Literary Devices in Crime and Punishment
In addition to metaphors, similes, and others, one of the more notable literary devices that Dostoevsky employs is the use of an omniscient, third-person point of view. While readers are largely limited to Raskolnikov’s inner thoughts, this use of perspective provides readers with intimate perspective on the relationships between Raskolnikov and others, emphasizing both the internal and external conflicts he faces.
Literary Devices Examples in Crime and Punishment:
Part I - Chapter I
"he thought, with an odd smile..." See in text (Part I - Chapter I)
Dostoevsky utilizes an omniscient perspective, and we get special access to the thoughts of several of the characters in the story. These view points provide an intimate relationship between the readers and several of the main characters, most notably Raskolnikov.

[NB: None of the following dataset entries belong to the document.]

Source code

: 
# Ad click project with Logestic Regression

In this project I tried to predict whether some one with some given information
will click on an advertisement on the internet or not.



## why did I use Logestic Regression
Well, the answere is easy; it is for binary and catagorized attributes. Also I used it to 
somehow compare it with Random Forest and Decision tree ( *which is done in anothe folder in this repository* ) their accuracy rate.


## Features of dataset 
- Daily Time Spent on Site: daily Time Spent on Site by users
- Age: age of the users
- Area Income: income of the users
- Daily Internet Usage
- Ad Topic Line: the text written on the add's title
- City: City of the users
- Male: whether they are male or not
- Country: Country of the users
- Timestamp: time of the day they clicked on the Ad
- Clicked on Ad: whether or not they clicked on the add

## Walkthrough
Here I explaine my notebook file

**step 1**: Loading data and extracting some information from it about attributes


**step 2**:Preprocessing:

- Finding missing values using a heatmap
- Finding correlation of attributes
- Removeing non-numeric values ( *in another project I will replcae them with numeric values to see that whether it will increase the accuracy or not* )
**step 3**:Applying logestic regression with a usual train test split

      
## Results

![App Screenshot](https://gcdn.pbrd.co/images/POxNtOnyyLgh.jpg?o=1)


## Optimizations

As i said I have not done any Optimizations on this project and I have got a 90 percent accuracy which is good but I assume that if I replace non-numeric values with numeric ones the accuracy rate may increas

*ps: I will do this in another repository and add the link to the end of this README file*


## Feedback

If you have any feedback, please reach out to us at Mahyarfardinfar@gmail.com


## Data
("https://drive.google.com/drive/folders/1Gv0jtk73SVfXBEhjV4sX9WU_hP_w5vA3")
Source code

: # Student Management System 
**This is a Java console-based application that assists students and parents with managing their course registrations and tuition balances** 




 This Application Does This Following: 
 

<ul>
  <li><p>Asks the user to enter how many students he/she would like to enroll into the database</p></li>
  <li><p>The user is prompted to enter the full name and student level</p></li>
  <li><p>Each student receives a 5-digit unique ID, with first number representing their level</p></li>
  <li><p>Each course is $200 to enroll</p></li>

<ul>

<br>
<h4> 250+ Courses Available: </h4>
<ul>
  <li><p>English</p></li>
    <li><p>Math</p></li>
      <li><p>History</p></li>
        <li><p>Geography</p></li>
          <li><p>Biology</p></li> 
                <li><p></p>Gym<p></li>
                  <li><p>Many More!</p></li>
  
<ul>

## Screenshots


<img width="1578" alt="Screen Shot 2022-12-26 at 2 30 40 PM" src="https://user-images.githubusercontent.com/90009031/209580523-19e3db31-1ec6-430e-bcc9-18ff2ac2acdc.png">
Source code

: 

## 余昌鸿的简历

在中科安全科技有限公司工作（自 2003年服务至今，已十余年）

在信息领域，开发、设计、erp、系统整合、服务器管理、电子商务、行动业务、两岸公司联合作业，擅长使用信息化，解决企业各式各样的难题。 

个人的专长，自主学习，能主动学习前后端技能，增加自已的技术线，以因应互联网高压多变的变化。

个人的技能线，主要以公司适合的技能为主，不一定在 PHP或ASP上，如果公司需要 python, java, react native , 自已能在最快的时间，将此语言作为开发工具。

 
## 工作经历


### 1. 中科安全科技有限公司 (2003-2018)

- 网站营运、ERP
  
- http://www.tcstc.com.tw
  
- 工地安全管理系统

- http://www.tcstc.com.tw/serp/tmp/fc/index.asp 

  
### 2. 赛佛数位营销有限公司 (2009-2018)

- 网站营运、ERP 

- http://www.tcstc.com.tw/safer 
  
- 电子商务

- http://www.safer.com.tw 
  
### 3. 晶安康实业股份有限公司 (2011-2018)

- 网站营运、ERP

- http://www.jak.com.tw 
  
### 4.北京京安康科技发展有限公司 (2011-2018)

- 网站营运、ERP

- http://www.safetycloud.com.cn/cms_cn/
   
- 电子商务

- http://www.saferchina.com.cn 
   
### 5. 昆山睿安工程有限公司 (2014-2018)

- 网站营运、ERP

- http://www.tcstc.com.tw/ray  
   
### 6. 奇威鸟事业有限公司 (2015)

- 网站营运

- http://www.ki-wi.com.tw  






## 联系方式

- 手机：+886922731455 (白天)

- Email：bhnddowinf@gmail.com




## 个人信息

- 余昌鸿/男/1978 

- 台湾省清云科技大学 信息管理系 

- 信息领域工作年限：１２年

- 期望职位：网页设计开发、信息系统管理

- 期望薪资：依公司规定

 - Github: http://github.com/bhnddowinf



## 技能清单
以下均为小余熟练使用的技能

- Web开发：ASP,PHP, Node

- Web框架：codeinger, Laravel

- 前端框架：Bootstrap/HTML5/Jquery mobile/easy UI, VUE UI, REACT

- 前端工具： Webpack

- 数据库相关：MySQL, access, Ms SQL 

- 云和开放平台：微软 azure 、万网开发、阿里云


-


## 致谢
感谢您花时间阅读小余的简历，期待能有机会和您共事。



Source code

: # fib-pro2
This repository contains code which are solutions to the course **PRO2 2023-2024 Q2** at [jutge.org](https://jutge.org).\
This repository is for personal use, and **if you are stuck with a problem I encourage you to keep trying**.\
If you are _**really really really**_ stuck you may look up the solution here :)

"yellow with age..." See in text (Part I - Chapter I)
The color yellow has strong symbolic significance and meaning throughout this story that Dostoevsky continually builds on. In this instance, the description of the old woman portrays a very mean spirited, dirty woman, whose skin has yellowed with age, suggesting that she is not only unhealthy, but she is also spiritually corrupted. Also notice the soon-to-come description of her room.
"like a cupboard than a room...." See in text (Part I - Chapter I)
The use of this simile (a figure of speech comparing two unlike things and often introduced by like or as) helps provide a better understanding of how small the young man's room actually is.
Part I - Chapter II
"Image of the Beast and with his mark..." See in text (Part I - Chapter II)
The "Image of the Beast" is an allusion to the Book of Revelations and refers to the sign of the antichrist in the Christian religion. Being made in this image, as opposed to in God's image, suggests that the person possesses sinful qualities and is undeserving of Heaven's reward of life after death.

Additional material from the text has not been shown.